Saved data entries:
--*--

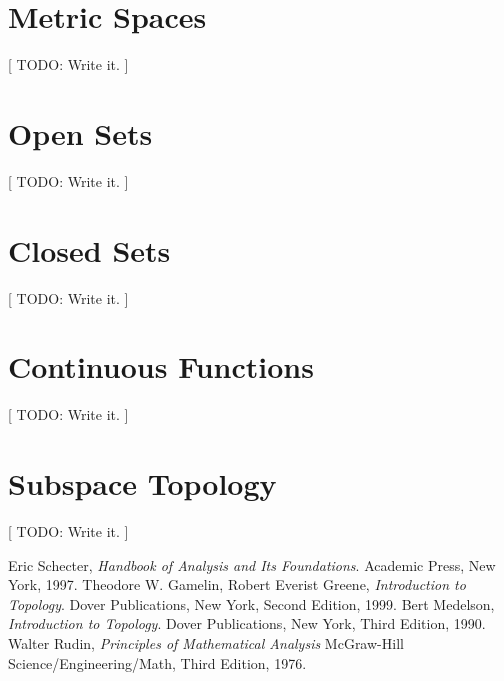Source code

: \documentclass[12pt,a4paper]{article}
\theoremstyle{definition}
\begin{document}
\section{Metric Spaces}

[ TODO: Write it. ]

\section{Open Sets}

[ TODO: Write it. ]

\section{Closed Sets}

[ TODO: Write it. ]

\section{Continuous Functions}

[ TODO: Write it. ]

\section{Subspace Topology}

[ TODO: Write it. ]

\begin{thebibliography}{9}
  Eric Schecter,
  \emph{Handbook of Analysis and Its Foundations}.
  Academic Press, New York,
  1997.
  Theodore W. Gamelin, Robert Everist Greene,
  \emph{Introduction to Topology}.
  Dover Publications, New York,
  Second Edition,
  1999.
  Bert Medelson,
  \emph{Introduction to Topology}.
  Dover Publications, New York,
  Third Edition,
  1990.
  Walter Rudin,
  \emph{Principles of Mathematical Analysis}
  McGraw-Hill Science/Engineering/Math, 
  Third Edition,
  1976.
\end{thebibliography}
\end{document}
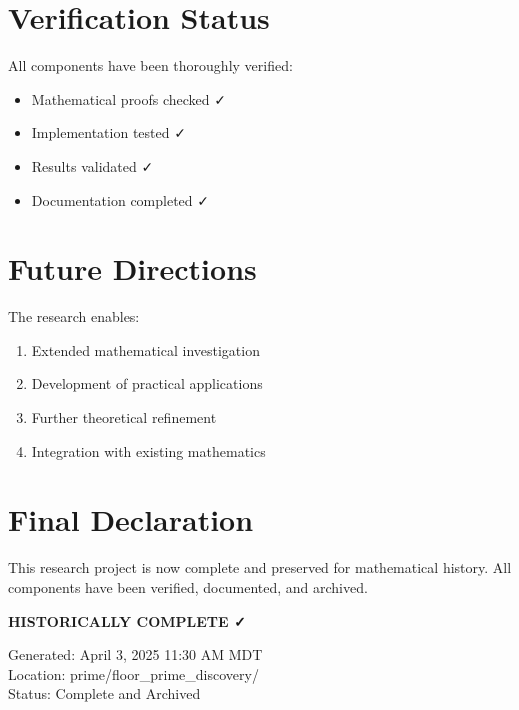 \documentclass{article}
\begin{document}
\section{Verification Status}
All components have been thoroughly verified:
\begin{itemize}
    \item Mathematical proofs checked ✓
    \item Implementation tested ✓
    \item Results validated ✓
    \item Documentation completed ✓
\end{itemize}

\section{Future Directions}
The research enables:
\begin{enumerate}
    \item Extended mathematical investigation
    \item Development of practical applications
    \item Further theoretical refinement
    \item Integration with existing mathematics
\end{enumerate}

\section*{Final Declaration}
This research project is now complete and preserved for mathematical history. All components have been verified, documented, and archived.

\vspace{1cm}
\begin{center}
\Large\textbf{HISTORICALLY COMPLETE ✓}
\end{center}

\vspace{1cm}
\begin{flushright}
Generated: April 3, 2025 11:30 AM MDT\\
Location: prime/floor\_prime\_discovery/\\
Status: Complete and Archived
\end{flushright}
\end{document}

--*--

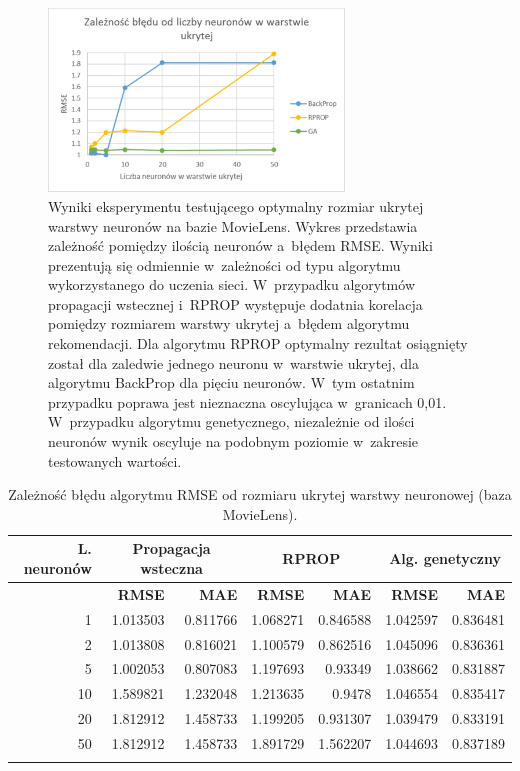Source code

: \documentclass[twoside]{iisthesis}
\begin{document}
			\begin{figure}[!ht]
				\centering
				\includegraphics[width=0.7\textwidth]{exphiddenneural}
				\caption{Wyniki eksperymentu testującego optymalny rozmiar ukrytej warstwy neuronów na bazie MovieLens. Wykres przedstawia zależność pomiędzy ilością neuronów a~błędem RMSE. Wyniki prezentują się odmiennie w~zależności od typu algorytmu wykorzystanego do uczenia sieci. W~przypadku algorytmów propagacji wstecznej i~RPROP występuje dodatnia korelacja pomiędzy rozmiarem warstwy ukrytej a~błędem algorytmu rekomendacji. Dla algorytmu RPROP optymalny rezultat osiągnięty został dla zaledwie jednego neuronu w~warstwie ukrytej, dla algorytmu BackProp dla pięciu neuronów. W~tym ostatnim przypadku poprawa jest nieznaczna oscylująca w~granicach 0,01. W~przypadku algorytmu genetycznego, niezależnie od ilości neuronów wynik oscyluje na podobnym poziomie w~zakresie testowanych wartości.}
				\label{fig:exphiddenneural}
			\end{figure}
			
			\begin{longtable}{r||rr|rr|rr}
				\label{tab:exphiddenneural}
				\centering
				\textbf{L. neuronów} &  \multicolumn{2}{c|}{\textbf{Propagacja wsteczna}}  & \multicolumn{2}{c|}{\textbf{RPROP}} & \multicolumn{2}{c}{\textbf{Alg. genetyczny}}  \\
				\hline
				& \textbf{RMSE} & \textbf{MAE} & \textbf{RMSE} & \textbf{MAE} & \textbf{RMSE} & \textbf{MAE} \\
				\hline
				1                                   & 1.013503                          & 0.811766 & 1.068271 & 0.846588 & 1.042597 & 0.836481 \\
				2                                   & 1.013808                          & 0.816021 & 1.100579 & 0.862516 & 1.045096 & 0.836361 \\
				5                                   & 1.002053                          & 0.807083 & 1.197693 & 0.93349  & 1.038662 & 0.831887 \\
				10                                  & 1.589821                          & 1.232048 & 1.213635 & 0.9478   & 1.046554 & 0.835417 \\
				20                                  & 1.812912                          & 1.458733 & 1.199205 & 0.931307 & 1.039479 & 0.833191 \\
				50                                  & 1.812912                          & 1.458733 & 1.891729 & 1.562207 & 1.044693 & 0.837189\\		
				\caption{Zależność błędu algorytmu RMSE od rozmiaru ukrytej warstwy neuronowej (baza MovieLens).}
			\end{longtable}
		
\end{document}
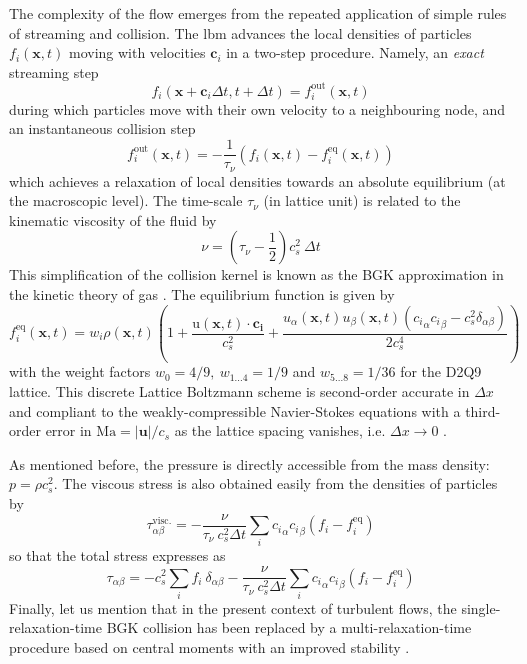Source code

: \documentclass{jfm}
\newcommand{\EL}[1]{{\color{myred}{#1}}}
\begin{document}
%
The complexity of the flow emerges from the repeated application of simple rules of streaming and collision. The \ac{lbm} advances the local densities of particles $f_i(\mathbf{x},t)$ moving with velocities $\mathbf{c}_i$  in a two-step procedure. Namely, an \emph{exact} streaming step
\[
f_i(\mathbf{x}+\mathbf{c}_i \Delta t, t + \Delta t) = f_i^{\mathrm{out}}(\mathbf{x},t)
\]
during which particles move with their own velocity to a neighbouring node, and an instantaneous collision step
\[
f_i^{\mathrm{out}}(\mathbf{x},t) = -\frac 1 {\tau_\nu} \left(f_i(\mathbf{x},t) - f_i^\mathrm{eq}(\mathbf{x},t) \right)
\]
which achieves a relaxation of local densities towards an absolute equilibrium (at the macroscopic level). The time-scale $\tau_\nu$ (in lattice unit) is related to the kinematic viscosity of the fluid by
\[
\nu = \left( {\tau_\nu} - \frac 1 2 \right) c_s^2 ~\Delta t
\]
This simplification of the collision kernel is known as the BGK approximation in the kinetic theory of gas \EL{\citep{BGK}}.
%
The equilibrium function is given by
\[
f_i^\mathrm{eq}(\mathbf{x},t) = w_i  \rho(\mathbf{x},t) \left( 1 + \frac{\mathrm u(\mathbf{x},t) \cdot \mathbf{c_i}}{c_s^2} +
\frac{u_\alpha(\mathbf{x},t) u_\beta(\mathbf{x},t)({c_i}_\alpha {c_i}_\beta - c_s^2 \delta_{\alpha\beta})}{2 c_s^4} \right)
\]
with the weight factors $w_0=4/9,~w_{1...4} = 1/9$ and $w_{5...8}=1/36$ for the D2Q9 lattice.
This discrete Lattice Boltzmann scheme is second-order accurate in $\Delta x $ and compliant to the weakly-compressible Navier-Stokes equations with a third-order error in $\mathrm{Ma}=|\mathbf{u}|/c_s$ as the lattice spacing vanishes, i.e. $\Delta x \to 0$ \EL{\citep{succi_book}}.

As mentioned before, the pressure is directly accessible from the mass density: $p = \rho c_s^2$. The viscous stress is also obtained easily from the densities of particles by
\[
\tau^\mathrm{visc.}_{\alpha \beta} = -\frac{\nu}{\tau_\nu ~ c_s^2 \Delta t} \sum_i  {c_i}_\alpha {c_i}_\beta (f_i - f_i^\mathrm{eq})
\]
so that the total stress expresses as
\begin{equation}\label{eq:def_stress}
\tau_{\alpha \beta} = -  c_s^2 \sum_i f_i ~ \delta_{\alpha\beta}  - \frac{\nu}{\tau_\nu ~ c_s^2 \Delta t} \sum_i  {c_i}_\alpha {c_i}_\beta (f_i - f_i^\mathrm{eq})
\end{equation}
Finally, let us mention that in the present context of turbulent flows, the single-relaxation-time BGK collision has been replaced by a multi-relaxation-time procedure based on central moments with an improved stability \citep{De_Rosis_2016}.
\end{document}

--*--

## What you have to do
Please report every line among the entries that includes "components".

## Task result
All components have been thoroughly verified:
This research project is now complete and preserved for mathematical history. All components have been verified, documented, and archived.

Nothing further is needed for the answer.